Rotating Dirac fermions in a magnetic field in 1+2,3 dimensions

TL;DR

This paper investigates how external magnetic fields and rotation influence fermions in 1+2 and 1+3 dimensions, revealing effects like increased fermionic density, pion condensation, and potential superfluid phases relevant to heavy ion collisions.

Contribution

It introduces a novel mechanism linking rotation and magnetic fields to fermionic density increase and pion condensation, extending understanding of chiral effects in various dimensions.

Findings

Rotation causes fermionic density increase via Landau level sinking.

Strong interactions lead to pion condensation induced by centrifugation.
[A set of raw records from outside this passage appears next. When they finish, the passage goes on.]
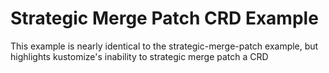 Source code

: # Strategic Merge Patch CRD Example

This example is nearly identical to the strategic-merge-patch example, but highlights kustomize's inability to strategic merge patch a CRD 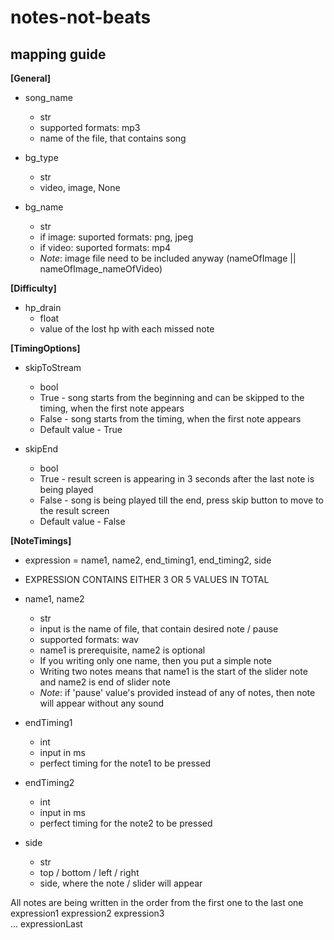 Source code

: # notes-not-beats
## mapping guide
**[General]**
- song_name
    - str
    - supported formats: mp3
    - name of the file, that contains song

- bg_type
    - str
    - video, image, None

- bg_name
    - str
    - if image: suported formats: png, jpeg 
    - if video: suported formats: mp4 
    - *Note*: image file need to be included anyway (nameOfImage || nameOfImage_nameOfVideo) 

**[Difficulty]**
- hp_drain
    - float
    - value of the lost hp with each missed note

**[TimingOptions]**
- skipToStream
    - bool
    - True - song starts from the beginning and can be skipped to the timing, when the first note appears 
    - False - song starts from the timing, when the first note appears 
    - Default value - True

- skipEnd
    - bool
    - True - result screen is appearing in 3 seconds after the last note is being played 
    - False - song is being played till the end, press skip button to move to the result screen 
    - Default value - False 

**[NoteTimings]**
- expression = name1, name2, end_timing1, end_timing2, side 
- EXPRESSION CONTAINS EITHER 3 OR 5 VALUES IN TOTAL  

- name1, name2
    - str 
    - input is the name of file, that contain desired note / pause 
    - supported formats: wav 
    - name1 is prerequisite, name2 is optional 
    - If you writing only one name, then you put a simple note 
    - Writing two notes means that name1 is the start of the slider note and name2 is end of slider note 
    - *Note*: if 'pause' value's provided instead of any of notes, then note will appear without any sound 

- endTiming1 
    - int 
    - input in ms 
    - perfect timing for the note1 to be pressed 

- endTiming2 
    - int 
    - input in ms 
    - perfect timing for the note2 to be pressed 

- side 
    - str 
    - top / bottom / left / right 
    - side, where the note / slider will appear  

All notes are being written in the order from the first one to the last one 
expression1 
expression2 
expression3  
...
expressionLast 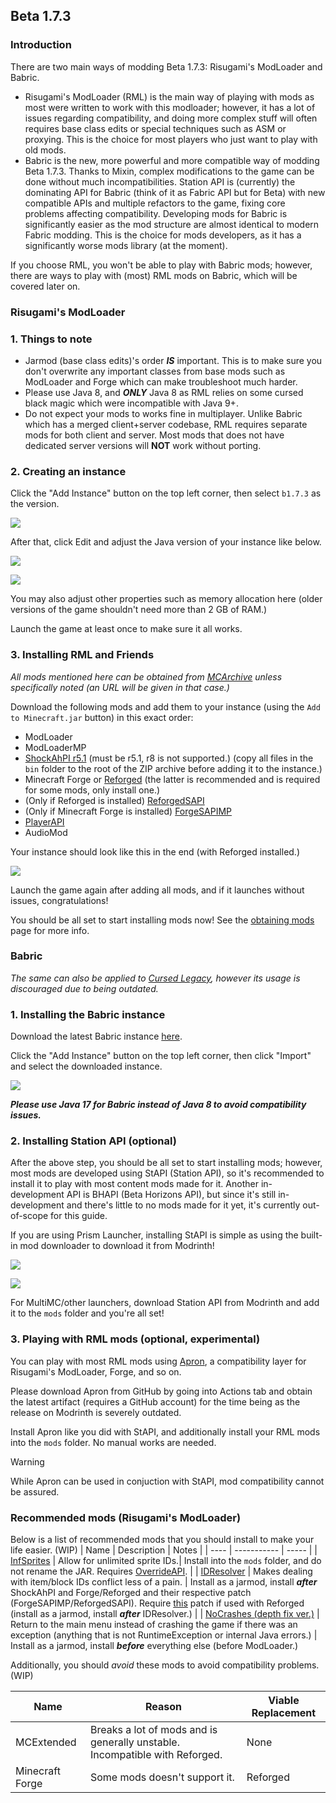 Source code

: ## Beta 1.7.3
### Introduction
There are two main ways of modding Beta 1.7.3: Risugami's ModLoader and Babric.
* Risugami's ModLoader (RML) is the main way of playing with mods as most were written to work with this modloader; however, it has a lot of issues regarding compatibility, and doing more complex stuff will often requires base class edits or special techniques such as ASM or proxying. This is the choice for most players who just want to play with old mods.
* Babric is the new, more powerful and more compatible way of modding Beta 1.7.3. Thanks to Mixin, complex modifications to the game can be done without much incompatibilities. Station API is (currently) the dominating API for Babric (think of it as Fabric API but for Beta) with new compatible APIs and multiple refactors to the game, fixing core problems affecting compatibility. Developing mods for Babric is significantly easier as the mod structure are almost identical to modern Fabric modding. This is the choice for mods developers, as it has a significantly worse mods library (at the moment).

If you choose RML, you won't be able to play with Babric mods; however, there are ways to play with (most) RML mods on Babric, which will be covered later on.
### Risugami's ModLoader
### 1. Things to note
* Jarmod (base class edits)'s order ***IS*** important. This is to make sure you don't overwrite any important classes from base mods such as ModLoader and Forge which can make troubleshoot much harder.
* Please use Java 8, and ***ONLY*** Java 8 as RML relies on some cursed black magic which were incompatible with Java 9+.
* Do not expect your mods to works fine in multiplayer. Unlike Babric which has a merged client+server codebase, RML requires separate mods for both client and server. Most mods that does not have dedicated server versions will **NOT** work without porting.
### 2. Creating an instance
Click the "Add Instance" button on the top left corner, then select `b1.7.3` as the version.

![](../images/new-b173-inst.png)

After that, click Edit and adjust the Java version of your instance like below.

![](../images/set-java-ver.png)

![](../images/poorly-drawn-set-java-ver-2.png)

You may also adjust other properties such as memory allocation here (older versions of the game shouldn't need more than 2 GB of RAM.)

Launch the game at least once to make sure it all works.
### 3. Installing RML and Friends
*All mods mentioned here can be obtained from [MCArchive](https://mcarchive.net/mods?gvsn=b1.7.3&author=&kw=) unless specifically noted (an URL will be given in that case.)*

Download the following mods and add them to your instance (using the `Add to Minecraft.jar` button) in this exact order:
* ModLoader
* ModLoaderMP
* [ShockAhPI r5.1](https://b2.mcarchive.net/file/mcarchive/64c46356598306497a154a10ddaaa98180963a5ff657426f4a300c130f1434d9/ShockAhPI%20r5.1.zip) (must be r5.1, r8 is not supported.) (copy all files in the `bin` folder to the root of the ZIP archive before adding it to the instance.)
* Minecraft Forge or [Reforged](https://github.com/Meefy777/Reforged/releases/download/1.0.2/reforged-client-1.0.2.zip) (the latter is recommended and is required for some mods, only install one.)
* (Only if Reforged is installed) [ReforgedSAPI](../mods/ReforgedSAPI_Client.zip)
* (Only if Minecraft Forge is installed) [ForgeSAPIMP](../mods/ForgeSAPIMP_Client_2.0.2.zip)
* [PlayerAPI](../mods/PlayerAPI%20Forge%20Edition%20SP.zip)
* AudioMod

Your instance should look like this in the end (with Reforged installed.)

![](../images/good-b173-inst.png)

Launch the game again after adding all mods, and if it launches without issues, congratulations!

You should be all set to start installing mods now! See the [obtaining mods](../obtaining-mods.md) page for more info.

### Babric
*The same can also be applied to [Cursed Legacy](https://minecraft-cursed-legacy.github.io/), however its usage is discouraged due to being outdated.*
### 1. Installing the Babric instance
Download the latest Babric instance [here](https://github.com/babric/prism-instance/releases).

Click the "Add Instance" button on the top left corner, then click "Import" and select the downloaded instance.

![](../images/another-poorly-drawn-guide.png)

***Please use Java 17 for Babric instead of Java 8 to avoid compatibility issues.***
### 2. Installing Station API (optional)
After the above step, you should be all set to start installing mods; however, most mods are developed using StAPI (Station API), so it's recommended to install it to play with most content mods made for it. Another in-development API is BHAPI (Beta Horizons API), but since it's still in-development and there's little to no mods made for it yet, it's currently out-of-scope for this guide.

If you are using Prism Launcher, installing StAPI is simple as using the built-in mod downloader to download it from Modrinth!

![](../images/pgu-1.png)

![](../images/pgu-2.png)

For MultiMC/other launchers, download Station API from Modrinth and add it to the `mods` folder and you're all set!
### 3. Playing with RML mods (optional, experimental)
You can play with most RML mods using [Apron](https://github.com/FabricCompatibilityLayers/Apron), a compatibility layer for Risugami's ModLoader, Forge, and so on.

Please download Apron from GitHub by going into Actions tab and obtain the latest artifact (requires a GitHub account) for the time being as the release on Modrinth is severely outdated.

Install Apron like you did with StAPI, and additionally install your RML mods into the `mods` folder. No manual works are needed.

> [!WARNING]
> While Apron can be used in conjuction with StAPI, mod compatibility cannot be assured.
### Recommended mods (Risugami's ModLoader)
Below is a list of recommended mods that you should install to make your life easier. (WIP)
| Name | Description | Notes |
| ---- | ----------- | ----- |
| [InfSprites](https://www.mediafire.com/file/awdp2mazt7idfcr/%21%5BBeta_1.7.3%5D_InfSprites_2.0.jar/file) | Allow for unlimited sprite IDs.| Install into the `mods` folder, and do not rename the JAR. Requires [OverrideAPI](https://www.mediafire.com/file/987zper45s008oq/%5BBeta_1.7.3%5D_OverrideAPI_v1.0.1_01.jar/file). |
| [IDResolver](../mods/ID_Resolver_Update_3_Minecraft_Forge_Edition_b173.zip) | Makes dealing with item/block IDs conflict less of a pain. | Install as a jarmod, install ***after*** ShockAhPI and Forge/Reforged and their respective patch (ForgeSAPIMP/ReforgedSAPI). Require [this](../mods/Reforged_v1.0.2-IDResolver_Patch.zip) patch if used with Reforged (install as a jarmod, install ***after*** IDResolver.) |
| [NoCrashes (depth fix ver.)](https://mega.nz/folder/9UEU3awS#A6rOgu2tG5B64B-mnDxUbA/file/1ZkxQDbA) | Return to the main menu instead of crashing the game if there was an exception (anything that is not RuntimeException or internal Java errors.) | Install as a jarmod, install ***before*** everything else (before ModLoader.)

Additionally, you should *avoid* these mods to avoid compatibility problems. (WIP)

| Name | Reason | Viable Replacement |
| ---- | ------ | ------------------ |
| MCExtended | Breaks a lot of mods and is generally unstable. Incompatible with Reforged. | None |
| Minecraft Forge | Some mods doesn't support it. | Reforged | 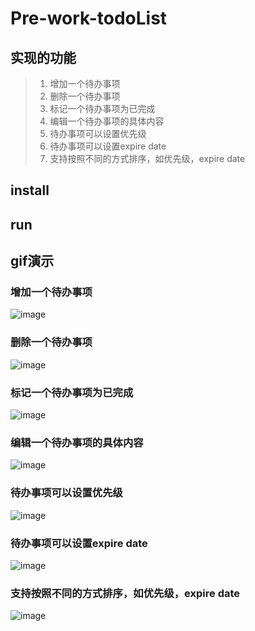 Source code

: # Pre-work-todoList
## 实现的功能
> 1. 增加一个待办事项
> 2. 删除一个待办事项
> 3. 标记一个待办事项为已完成
> 4. 编辑一个待办事项的具体内容
> 5. 待办事项可以设置优先级
> 6. 待办事项可以设置expire date
> 7. 支持按照不同的方式排序，如优先级，expire date

## install


## run

## gif演示
### 增加一个待办事项
![image](https://github.com/yewenjunfighting/Pre-work-todoList/blob/master/GIFName.gif )
### 删除一个待办事项
![image](https://github.com/yewenjunfighting/Pre-work-todoList/blob/master/GIFName.gif )
### 标记一个待办事项为已完成
![image](https://github.com/yewenjunfighting/Pre-work-todoList/blob/master/GIFName.gif )
### 编辑一个待办事项的具体内容
![image](https://github.com/yewenjunfighting/Pre-work-todoList/blob/master/GIFName.gif )
### 待办事项可以设置优先级
![image](https://github.com/yewenjunfighting/Pre-work-todoList/blob/master/GIFName.gif )
### 待办事项可以设置expire date
![image](https://github.com/yewenjunfighting/Pre-work-todoList/blob/master/GIFName.gif )
### 支持按照不同的方式排序，如优先级，expire date
![image](https://github.com/yewenjunfighting/Pre-work-todoList/blob/master/GIFName.gif )
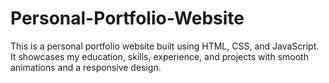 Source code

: # Personal-Portfolio-Website
This is a personal portfolio website built using HTML, CSS, and JavaScript. It showcases my education, skills, experience, and projects with smooth animations and a responsive design.
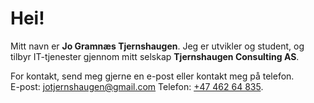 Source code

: # Hei!

Mitt navn er **Jo Gramnæs Tjernshaugen**. Jeg er utvikler og student, og tilbyr IT-tjenester gjennom mitt selskap **Tjernshaugen Consulting AS**.

For kontakt, send meg gjerne en e-post eller kontakt meg på telefon.
<br/>
E-post: <a href="mailto:jotjernshaugen@gmail.com" target="_blank">jotjernshaugen@<!-- -->gmail.com</a> 
Telefon: <a href="tel:4746264835" target="_blank">+47 462 64 835</a>.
Potential formation of pion super-fluid phase in heavy ion collisions.

Abstract

We consider the effects of an external magnetic field on rotating fermions in 1+2,3 dimensions. The dual effect of a rotation parallel to the magnetic field causes a net increase in the fermionic density by centrifugation, which follows from the sinking of the particle lowest Landau level in the Dirac sea for free Dirac fermions. In 1+d = 2n dimensions, this effect is related to the chiral magnetic effect in 2n-2 dimensions. This phenomenon is discussed specifically for both weak and strong inter-fermion interactions in 1+2 dimensions. For QCD in 1+3 dimensions with Dirac quarks, we show that in the strongly coupled phase with spontaneously broken chiral symmetry, this mechanism reveals itself in the form of an induced pion condensation by centrifugation. We use this observation to show that this effect causes a shift in the chiral condensate in leading order, and to discuss the possibility for the formation of a novel pion super-fluid phase in present heavy ion collisions at collider energies.